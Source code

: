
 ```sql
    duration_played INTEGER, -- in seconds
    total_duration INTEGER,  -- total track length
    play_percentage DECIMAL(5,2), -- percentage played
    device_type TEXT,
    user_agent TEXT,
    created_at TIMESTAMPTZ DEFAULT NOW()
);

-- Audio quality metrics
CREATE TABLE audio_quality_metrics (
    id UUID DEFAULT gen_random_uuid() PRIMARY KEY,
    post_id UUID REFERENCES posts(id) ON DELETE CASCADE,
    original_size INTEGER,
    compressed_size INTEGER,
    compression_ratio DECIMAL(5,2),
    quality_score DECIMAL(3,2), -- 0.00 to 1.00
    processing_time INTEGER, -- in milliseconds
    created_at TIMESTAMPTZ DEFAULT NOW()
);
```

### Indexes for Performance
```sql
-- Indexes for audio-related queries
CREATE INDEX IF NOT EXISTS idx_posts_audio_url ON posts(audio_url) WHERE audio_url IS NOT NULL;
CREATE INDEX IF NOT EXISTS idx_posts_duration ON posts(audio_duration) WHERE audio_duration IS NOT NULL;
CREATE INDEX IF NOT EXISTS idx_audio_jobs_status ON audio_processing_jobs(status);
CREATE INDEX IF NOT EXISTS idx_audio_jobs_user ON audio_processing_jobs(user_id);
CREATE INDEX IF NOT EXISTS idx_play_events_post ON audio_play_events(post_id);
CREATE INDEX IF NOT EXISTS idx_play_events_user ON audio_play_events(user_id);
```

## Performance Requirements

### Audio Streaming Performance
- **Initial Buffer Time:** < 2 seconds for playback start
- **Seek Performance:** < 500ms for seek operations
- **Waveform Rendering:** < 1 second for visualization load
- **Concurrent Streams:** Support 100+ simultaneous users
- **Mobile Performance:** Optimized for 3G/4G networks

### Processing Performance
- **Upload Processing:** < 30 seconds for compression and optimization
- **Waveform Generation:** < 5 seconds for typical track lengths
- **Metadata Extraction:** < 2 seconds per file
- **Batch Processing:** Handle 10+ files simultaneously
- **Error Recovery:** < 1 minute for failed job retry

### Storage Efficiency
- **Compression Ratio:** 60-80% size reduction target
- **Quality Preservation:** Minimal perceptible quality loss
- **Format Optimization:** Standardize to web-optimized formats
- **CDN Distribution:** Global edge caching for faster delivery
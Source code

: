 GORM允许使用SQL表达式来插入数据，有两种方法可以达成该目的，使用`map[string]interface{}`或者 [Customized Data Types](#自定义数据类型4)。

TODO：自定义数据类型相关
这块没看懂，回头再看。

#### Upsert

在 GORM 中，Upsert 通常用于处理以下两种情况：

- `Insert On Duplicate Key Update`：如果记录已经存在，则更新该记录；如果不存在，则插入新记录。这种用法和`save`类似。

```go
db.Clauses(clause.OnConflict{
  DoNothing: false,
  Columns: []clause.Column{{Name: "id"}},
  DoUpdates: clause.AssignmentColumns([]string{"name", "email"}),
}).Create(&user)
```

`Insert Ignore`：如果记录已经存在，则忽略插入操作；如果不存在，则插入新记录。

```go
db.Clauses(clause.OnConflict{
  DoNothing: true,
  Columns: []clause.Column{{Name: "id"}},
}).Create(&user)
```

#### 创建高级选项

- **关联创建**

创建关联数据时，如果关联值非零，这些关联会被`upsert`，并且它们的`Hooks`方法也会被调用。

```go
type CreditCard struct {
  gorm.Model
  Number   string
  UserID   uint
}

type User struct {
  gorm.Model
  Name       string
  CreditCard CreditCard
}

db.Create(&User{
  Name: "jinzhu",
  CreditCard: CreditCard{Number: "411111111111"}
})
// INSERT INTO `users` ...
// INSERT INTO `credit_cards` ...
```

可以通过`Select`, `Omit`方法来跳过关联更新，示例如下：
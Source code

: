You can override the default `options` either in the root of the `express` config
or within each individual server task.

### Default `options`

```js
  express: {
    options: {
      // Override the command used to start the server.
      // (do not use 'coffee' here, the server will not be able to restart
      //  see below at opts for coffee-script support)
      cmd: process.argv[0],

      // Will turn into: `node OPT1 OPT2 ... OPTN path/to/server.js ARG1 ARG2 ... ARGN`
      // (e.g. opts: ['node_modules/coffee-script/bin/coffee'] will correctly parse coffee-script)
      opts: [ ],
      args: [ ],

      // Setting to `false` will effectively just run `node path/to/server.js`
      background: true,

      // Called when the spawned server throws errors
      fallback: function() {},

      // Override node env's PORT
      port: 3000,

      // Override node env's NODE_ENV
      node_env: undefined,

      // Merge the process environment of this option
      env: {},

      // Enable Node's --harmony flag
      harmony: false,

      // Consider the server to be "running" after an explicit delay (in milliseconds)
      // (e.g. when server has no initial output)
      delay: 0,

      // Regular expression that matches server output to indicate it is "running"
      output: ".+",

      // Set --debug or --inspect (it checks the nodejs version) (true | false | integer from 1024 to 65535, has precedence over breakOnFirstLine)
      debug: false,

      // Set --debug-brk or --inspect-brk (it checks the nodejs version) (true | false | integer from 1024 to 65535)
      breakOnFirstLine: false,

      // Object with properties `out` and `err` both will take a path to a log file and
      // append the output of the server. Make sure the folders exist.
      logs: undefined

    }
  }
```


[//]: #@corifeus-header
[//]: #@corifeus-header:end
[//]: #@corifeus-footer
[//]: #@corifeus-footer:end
• • • • • • •
-- Prompt --
Put down each entry again, unchanged and complete.

-- Output for this task --
Source code

:
 ```sql
    duration_played INTEGER, -- in seconds
    total_duration INTEGER,  -- total track length
    play_percentage DECIMAL(5,2), -- percentage played
    device_type TEXT,
    user_agent TEXT,
    created_at TIMESTAMPTZ DEFAULT NOW()
);

-- Audio quality metrics
CREATE TABLE audio_quality_metrics (
    id UUID DEFAULT gen_random_uuid() PRIMARY KEY,
    post_id UUID REFERENCES posts(id) ON DELETE CASCADE,
    original_size INTEGER,
    compressed_size INTEGER,
    compression_ratio DECIMAL(5,2),
    quality_score DECIMAL(3,2), -- 0.00 to 1.00
    processing_time INTEGER, -- in milliseconds
    created_at TIMESTAMPTZ DEFAULT NOW()
);
```

### Indexes for Performance
```sql
-- Indexes for audio-related queries
CREATE INDEX IF NOT EXISTS idx_posts_audio_url ON posts(audio_url) WHERE audio_url IS NOT NULL;
CREATE INDEX IF NOT EXISTS idx_posts_duration ON posts(audio_duration) WHERE audio_duration IS NOT NULL;
CREATE INDEX IF NOT EXISTS idx_audio_jobs_status ON audio_processing_jobs(status);
CREATE INDEX IF NOT EXISTS idx_audio_jobs_user ON audio_processing_jobs(user_id);
CREATE INDEX IF NOT EXISTS idx_play_events_post ON audio_play_events(post_id);
CREATE INDEX IF NOT EXISTS idx_play_events_user ON audio_play_events(user_id);
```

## Performance Requirements

### Audio Streaming Performance
- **Initial Buffer Time:** < 2 seconds for playback start
- **Seek Performance:** < 500ms for seek operations
- **Waveform Rendering:** < 1 second for visualization load
- **Concurrent Streams:** Support 100+ simultaneous users
- **Mobile Performance:** Optimized for 3G/4G networks

### Processing Performance
- **Upload Processing:** < 30 seconds for compression and optimization
- **Waveform Generation:** < 5 seconds for typical track lengths
- **Metadata Extraction:** < 2 seconds per file
- **Batch Processing:** Handle 10+ files simultaneously
- **Error Recovery:** < 1 minute for failed job retry

### Storage Efficiency
- **Compression Ratio:** 60-80% size reduction target
- **Quality Preservation:** Minimal perceptible quality loss
- **Format Optimization:** Standardize to web-optimized formats
- **CDN Distribution:** Global edge caching for faster delivery
Source code

: GORM允许使用SQL表达式来插入数据，有两种方法可以达成该目的，使用`map[string]interface{}`或者 [Customized Data Types](#自定义数据类型4)。

TODO：自定义数据类型相关
这块没看懂，回头再看。

#### Upsert

在 GORM 中，Upsert 通常用于处理以下两种情况：

- `Insert On Duplicate Key Update`：如果记录已经存在，则更新该记录；如果不存在，则插入新记录。这种用法和`save`类似。

```go
db.Clauses(clause.OnConflict{
  DoNothing: false,
  Columns: []clause.Column{{Name: "id"}},
  DoUpdates: clause.AssignmentColumns([]string{"name", "email"}),
}).Create(&user)
```

`Insert Ignore`：如果记录已经存在，则忽略插入操作；如果不存在，则插入新记录。

```go
db.Clauses(clause.OnConflict{
  DoNothing: true,
  Columns: []clause.Column{{Name: "id"}},
}).Create(&user)
```

#### 创建高级选项

- **关联创建**

创建关联数据时，如果关联值非零，这些关联会被`upsert`，并且它们的`Hooks`方法也会被调用。

```go
type CreditCard struct {
  gorm.Model
  Number   string
  UserID   uint
}

type User struct {
  gorm.Model
  Name       string
  CreditCard CreditCard
}

db.Create(&User{
  Name: "jinzhu",
  CreditCard: CreditCard{Number: "411111111111"}
})
// INSERT INTO `users` ...
// INSERT INTO `credit_cards` ...
```

可以通过`Select`, `Omit`方法来跳过关联更新，示例如下：
Source code

:You can override the default `options` either in the root of the `express` config
or within each individual server task.

### Default `options`

```js
  express: {
    options: {
      // Override the command used to start the server.
      // (do not use 'coffee' here, the server will not be able to restart
      //  see below at opts for coffee-script support)
      cmd: process.argv[0],

      // Will turn into: `node OPT1 OPT2 ... OPTN path/to/server.js ARG1 ARG2 ... ARGN`
      // (e.g. opts: ['node_modules/coffee-script/bin/coffee'] will correctly parse coffee-script)
      opts: [ ],
      args: [ ],

      // Setting to `false` will effectively just run `node path/to/server.js`
      background: true,

      // Called when the spawned server throws errors
      fallback: function() {},

      // Override node env's PORT
      port: 3000,

      // Override node env's NODE_ENV
      node_env: undefined,

      // Merge the process environment of this option
      env: {},

      // Enable Node's --harmony flag
      harmony: false,

      // Consider the server to be "running" after an explicit delay (in milliseconds)
      // (e.g. when server has no initial output)
      delay: 0,

      // Regular expression that matches server output to indicate it is "running"
      output: ".+",

      // Set --debug or --inspect (it checks the nodejs version) (true | false | integer from 1024 to 65535, has precedence over breakOnFirstLine)
      debug: false,

      // Set --debug-brk or --inspect-brk (it checks the nodejs version) (true | false | integer from 1024 to 65535)
      breakOnFirstLine: false,

      // Object with properties `out` and `err` both will take a path to a log file and
      // append the output of the server. Make sure the folders exist.
      logs: undefined

    }
  }
```


[//]: #@corifeus-header
[//]: #@corifeus-header:end
[//]: #@corifeus-footer
[//]: #@corifeus-footer:end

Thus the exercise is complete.